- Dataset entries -
= Beginning of Section =
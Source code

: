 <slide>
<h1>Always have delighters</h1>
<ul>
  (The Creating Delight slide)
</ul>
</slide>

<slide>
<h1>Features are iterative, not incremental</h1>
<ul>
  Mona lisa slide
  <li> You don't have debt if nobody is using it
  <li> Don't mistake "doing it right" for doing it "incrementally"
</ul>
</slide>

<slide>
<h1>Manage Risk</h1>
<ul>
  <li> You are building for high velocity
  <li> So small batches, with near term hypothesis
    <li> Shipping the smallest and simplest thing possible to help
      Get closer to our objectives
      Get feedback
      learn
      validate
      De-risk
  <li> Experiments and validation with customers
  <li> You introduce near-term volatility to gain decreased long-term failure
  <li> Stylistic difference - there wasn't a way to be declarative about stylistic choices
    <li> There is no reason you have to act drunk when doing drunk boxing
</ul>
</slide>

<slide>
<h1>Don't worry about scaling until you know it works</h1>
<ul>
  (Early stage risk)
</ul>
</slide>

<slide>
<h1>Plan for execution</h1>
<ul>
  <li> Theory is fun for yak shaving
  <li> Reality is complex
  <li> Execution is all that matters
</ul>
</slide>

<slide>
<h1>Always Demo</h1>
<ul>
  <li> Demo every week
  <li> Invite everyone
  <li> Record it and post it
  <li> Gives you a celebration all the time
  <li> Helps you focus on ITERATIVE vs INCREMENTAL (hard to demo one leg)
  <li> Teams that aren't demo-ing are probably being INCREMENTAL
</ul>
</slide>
= End of Section =
- Task brief -
Copy every line in the data above that has the string "Always" in it.

- Response box -
<h1>Always have delighters</h1>
<h1>Always Demo</h1>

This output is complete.